ISO/IEC 27018 is a code of practice for protection of personally identifiable information in public cloud environments. ISO 27018 is an extension to the ISO 27001 standard, applying additional controls for the protection of personally identifiable information. ISO 27018 enables Orgvue to demonstrate to its existing and potential customers that their data is protected and is compliant with international data protection legislation.

CSA STAR

Click to open the certificate in a new tab in your browser

CSA STAR (Cloud Security Alliance) is an international standard for information security, adopting a best practice framework for the protection of assets through the CCM (Cloud Controls Matrix) cybersecurity framework for cloud computing. The CCM comprises 133 controls across 16 domains covering all core aspects of cloud architecture.

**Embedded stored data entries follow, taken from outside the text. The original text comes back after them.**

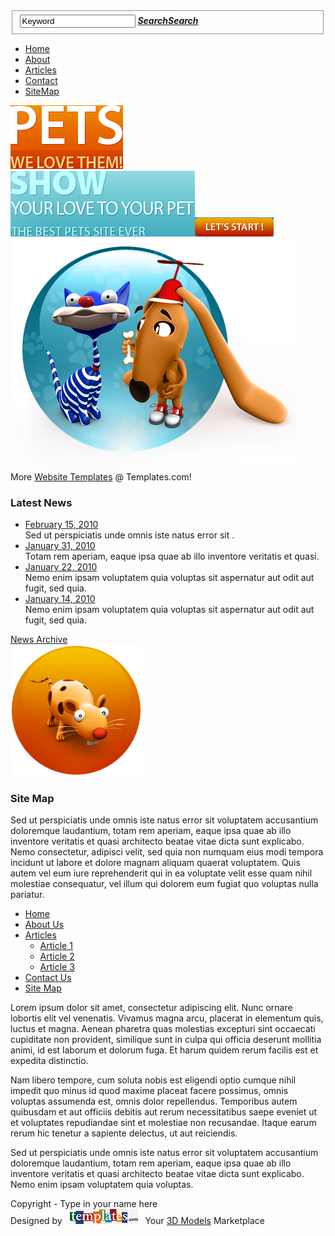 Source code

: <!DOCTYPE html PUBLIC "-//W3C//DTD XHTML 1.0 Strict//EN" "http://www.w3.org/TR/xhtml1/DTD/xhtml1-strict.dtd">
<html xmlns="http://www.w3.org/1999/xhtml" xml:lang="en" lang="en">
<head>
<title>Pets .|Site Map</title>
<meta http-equiv="Content-Type" content="text/html; charset=utf-8" />
<link href="style.css" rel="stylesheet" type="text/css" />
<script src="js/jquery-1.3.2.min.js" type="text/javascript"></script>
<script src="js/cufon-yui.js" type="text/javascript"></script>
<script src="js/cufon-replace.js" type="text/javascript"></script>
<script src="js/Myriad_Pro_400.font.js" type="text/javascript"></script>
<script src="js/Myriad_Pro_600.font.js" type="text/javascript"></script>
<!--[if lt IE 7]>
<script type="text/javascript" src="js/ie_png.js"></script>
<script type="text/javascript">ie_png.fix('.png');</script>
<![endif]-->
</head>
<body id="page6">
<div id="main">
  <!-- HEADER -->
  <div id="header">
    <div class="container">
      <div class="row-1">
        <div class="fleft">
          <form action="#" method="post" id="search-form">
            <fieldset>
              <div>
                <input type="text" value="Keyword" onfocus="if(this.value=='Keyword'){this.value=''}" onblur="if(this.value==''){this.value='Keyword'}" />
                <a href="#"><em><b>Search<span>Search</span></b></em></a> </div>
            </fieldset>
          </form>
        </div>
        <div class="fright">
          <ul>
            <li><a href="index.html">Home</a></li>
            <li><a href="about-us.html">About</a></li>
            <li><a href="articles.html">Articles</a></li>
            <li><a href="contact-us.html">Contact</a></li>
            <li class="last"><a href="sitemap.html">SiteMap</a></li>
          </ul>
        </div>
      </div>
      <div class="row-2">
        <div class="fleft"><a href="#"><img src="images/logo.gif" alt="" /></a></div>
        <div class="fright"><img src="images/slogan.gif" alt="" /><span><a href="#"><img src="images/button.gif" alt="" /></a></span></div>
      </div>
      <div class="extra"><img src="images/header-img.png" class="png" alt="" /></div>
    </div>
  </div>
  <!-- CONTENT -->
  <div id="content">
    <div class="inner_copy">More <a href="#">Website Templates</a> @ Templates.com!</div>
    <div class="container">
      <div class="indent">
        <div class="wrapper">
          <div class="col-1">
            <h3>Latest News</h3>
            <ul>
              <li><a href="#">February 15, 2010</a><br />
                Sed ut perspiciatis unde omnis iste natus error sit .</li>
              <li><a href="#">January 31, 2010</a><br />
                Totam rem aperiam, eaque ipsa quae ab illo inventore veritatis et quasi.</li>
              <li><a href="#">January 22, 2010</a><br />
                Nemo enim ipsam voluptatem quia voluptas sit aspernatur aut odit aut fugit, sed quia.</li>
              <li><a href="#">January 14, 2010</a><br />
                Nemo enim ipsam voluptatem quia voluptas sit aspernatur aut odit aut fugit, sed quia.</li>
            </ul>
            <a href="#">News Archive</a>
            <div class="banner"><a href="#"><img src="images/banner.png" alt="" class="png" /></a></div>
          </div>
          <div class="col-2">
            <div class="box">
              <div class="border-top">
                <div class="border-right">
                  <div class="border-bot">
                    <div class="border-left">
                      <div class="left-top-corner">
                        <div class="right-top-corner">
                          <div class="right-bot-corner">
                            <div class="left-bot-corner">
                              <div class="inner">
                                <h3 class="aligncenter">Site Map</h3>
                                <p>Sed ut perspiciatis unde omnis iste natus error sit voluptatem accusantium doloremque laudantium, totam rem aperiam, eaque ipsa quae ab illo inventore veritatis et quasi architecto beatae vitae dicta sunt explicabo. Nemo consectetur, adipisci velit, sed quia non numquam eius modi tempora incidunt ut labore et dolore magnam aliquam quaerat voluptatem. Quis autem vel eum iure reprehenderit qui in ea voluptate velit esse quam nihil molestiae consequatur, vel illum qui dolorem eum fugiat quo voluptas nulla pariatur.</p>
                                <ul class="list2">
                                  <li><a href="#">Home</a></li>
                                  <li><a href="#">About Us</a></li>
                                  <li><a href="#">Articles</a>
                                    <ul>
                                      <li><a href="article.html">Article 1</a></li>
                                      <li><a href="#">Article 2</a></li>
                                      <li><a href="#">Article 3</a></li>
                                    </ul>
                                  </li>
                                  <li><a href="#">Contact Us</a></li>
                                  <li><a href="#">Site Map</a></li>
                                </ul>
                                <p>Lorem ipsum dolor sit amet, consectetur adipiscing elit. Nunc ornare lobortis elit vel venenatis. Vivamus magna arcu, placerat in elementum quis, luctus et magna. Aenean pharetra quas molestias excepturi sint occaecati cupiditate non provident, similique sunt in culpa qui officia deserunt mollitia animi, id est laborum et dolorum fuga. Et harum quidem rerum facilis est et expedita distinctio.</p>
                                <p>Nam libero tempore, cum soluta nobis est eligendi optio cumque nihil impedit quo minus id quod maxime placeat facere possimus, omnis voluptas assumenda est, omnis dolor repellendus. Temporibus autem quibusdam et aut officiis debitis aut rerum necessitatibus saepe eveniet ut et voluptates repudiandae sint et molestiae non recusandae. Itaque earum rerum hic tenetur a sapiente delectus, ut aut reiciendis.</p>
                                <p class="p0">Sed ut perspiciatis unde omnis iste natus error sit voluptatem accusantium doloremque laudantium, totam rem aperiam, eaque ipsa quae ab illo inventore veritatis et quasi architecto beatae vitae dicta sunt explicabo. Nemo enim ipsam voluptatem quia voluptas.</p>
                              </div>
                            </div>
                          </div>
                        </div>
                      </div>
                    </div>
                  </div>
                </div>
              </div>
            </div>
          </div>
        </div>
      </div>
    </div>
  </div>
  <!-- FOOTER -->
  <div id="footer">
    <div class="container">
      <div class="indent">
        <div class="fleft">Copyright - Type in your name here</div>
        <div class="fright">Designed by &nbsp; <a href="http://www.templates.com"><img alt="" src="images/templates-logo.gif" /></a> &nbsp; Your <a href="http://www.templates.com/product/3d-models/">3D Models</a> Marketplace</div>
      </div>
    </div>
  </div>
</div>
<script type="text/javascript"> Cufon.now(); </script>
</body>
</html>
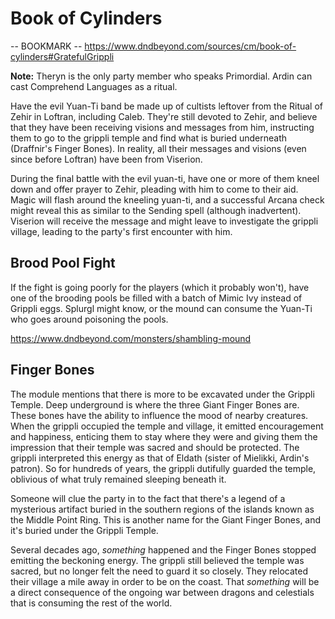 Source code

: # Book of Cylinders
-- BOOKMARK --
https://www.dndbeyond.com/sources/cm/book-of-cylinders#GratefulGrippli

**Note:** Theryn is the only party member who speaks Primordial. Ardin can cast Comprehend Languages as a ritual.

Have the evil Yuan-Ti band be made up of cultists leftover from the Ritual of Zehir in Loftran, including Caleb. They're still devoted to Zehir, and believe that they have been receiving visions and messages from him, instructing them to go to the grippli temple and find what is buried underneath (Draffnir's Finger Bones). In reality, all their messages and visions (even since before Loftran) have been from Viserion.

During the final battle with the evil yuan-ti, have one or more of them kneel down and offer prayer to Zehir, pleading with him to come to their aid. Magic will flash around the kneeling yuan-ti, and a successful Arcana check might reveal this as similar to the Sending spell (although inadvertent). Viserion will receive the message and might leave to investigate the grippli village, leading to the party's first encounter with him.

## Brood Pool Fight
If the fight is going poorly for the players (which it probably won't), have one of the brooding pools be filled with a batch of Mimic Ivy instead of Grippli eggs. Splurgl might know, or the mound can consume the Yuan-Ti who goes around poisoning the pools.

https://www.dndbeyond.com/monsters/shambling-mound

## Finger Bones
The module mentions that there is more to be excavated under the Grippli Temple. Deep underground is where the three Giant Finger Bones are. These bones have the ability to influence the mood of nearby creatures. When the grippli occupied the temple and village, it emitted encouragement and happiness, enticing them to stay where they were and giving them the impression that their temple was sacred and should be protected. The grippli interpreted this energy as that of Eldath (sister of Mielikki, Ardin's patron). So for hundreds of years, the grippli dutifully guarded the temple, oblivious of what truly remained sleeping beneath it.

Someone will clue the party in to the fact that there's a legend of a mysterious artifact buried in the southern regions of the islands known as the Middle Point Ring. This is another name for the Giant Finger Bones, and it's buried under the Grippli Temple.

Several decades ago, *something* happened and the Finger Bones stopped emitting the beckoning energy. The grippli still believed the temple was sacred, but no longer felt the need to guard it so closely. They relocated their village a mile away in order to be on the coast. That *something* will be a direct consequence of the ongoing war between dragons and celestials that is consuming the rest of the world.
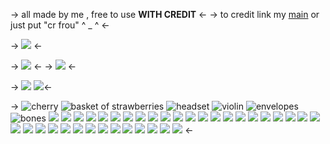 -> all made by me , free to use **WITH CREDIT** <-
-> to credit link my [main](eteindre) or just put "cr frou"  ^ _ ^  <-

-> ![](https://files.catbox.moe/f0s4r1.gif) <-

-> ![](https://files.catbox.moe/7spfhy.png) <-
-> ![](https://files.catbox.moe/h3ehzq.png) <-

-> ![](https://files.catbox.moe/fci43f.png) ![](https://files.catbox.moe/1evden.png)<-

-> ![cherry](https://files.catbox.moe/9jbenq.gif) ![basket of strawberries](https://files.catbox.moe/nw6jkj.gif) ![headset](https://files.catbox.moe/abmpwp.gif) ![violin](https://files.catbox.moe/ie4lm6.png) ![envelopes](https://files.catbox.moe/gb0o5k.gif) ![bones](https://files.catbox.moe/i7hsa1.png)  ![](https://files.catbox.moe/knulp6.png) ![](https://files.catbox.moe/toy749.png)  ![](https://files.catbox.moe/wy26xx.png) ![](https://files.catbox.moe/7f9xpz.png) ![](https://files.catbox.moe/e20bjw.png) ![](https://files.catbox.moe/aqccd1.png) ![](https://files.catbox.moe/lf042d.png) ![](https://files.catbox.moe/682of4.png) ![](https://files.catbox.moe/23ea56.png) ![](https://files.catbox.moe/0zz72m.png) ![](https://files.catbox.moe/j25o8k.gif) ![](https://files.catbox.moe/6ftc7t.png) ![](https://files.catbox.moe/yuax0u.png) ![](https://files.catbox.moe/exqbag.gif) ![](https://files.catbox.moe/ptd8ve.png) ![](https://files.catbox.moe/87cu44.gif) ![](https://files.catbox.moe/7d46gu.png) ![](https://files.catbox.moe/050qz2.png) ![](https://files.catbox.moe/stddy2.png) ![](https://files.catbox.moe/rvs4i8.png) ![](https://files.catbox.moe/imsucu.png) ![](https://files.catbox.moe/cys8jk.png) ![](https://files.catbox.moe/9cqafh.png) ![](https://files.catbox.moe/xar4va.png) ![](https://files.catbox.moe/9h5ykj.png) ![](https://files.catbox.moe/e91j9d.png) ![](https://files.catbox.moe/b0fa8e.png) ![](https://files.catbox.moe/mywqf4.png) ![](https://files.catbox.moe/tn9f69.png) ![](https://files.catbox.moe/27kji1.png) ![](https://files.catbox.moe/q3kzkz.png) ![](https://files.catbox.moe/o6t1dr.png) ![](https://files.catbox.moe/bl2bfx.png) ![](https://files.catbox.moe/mq9zj0.png) ![](https://files.catbox.moe/bivgf7.png) ![](https://files.catbox.moe/zp4t3k.gif) <-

Orgvue has been subject to a rigorous independent assessment against the CCM controls and is independently audited annually for ongoing compliance to this standard by the certification body, BSI.

FSQS (Financial Services Qualification System)

Orgvue are a qualified and compliant supplier within the Hellios FSQS framework. The FSQS system is designed to simplify the process for submitting assurance and compliance data to banks and insurance companies using FSQS. FSQS provides a more transparent route to demonstrating compliance-based information on a standardized supplier information and risk management framework.

JOSCAR (Joint Supply Chain Accreditation Register)

Orgvue are a qualified and compliant supplier within the Hellios JOSCAR framework. The JOSCAR system is designed to simplify the process for submitting assurance and compliance data to the aerospace, defense and security industry using JOSCAR. JOSCAR provides a more transparent route to demonstrating compliance-based information on a standardized supplier Information and risk management framework.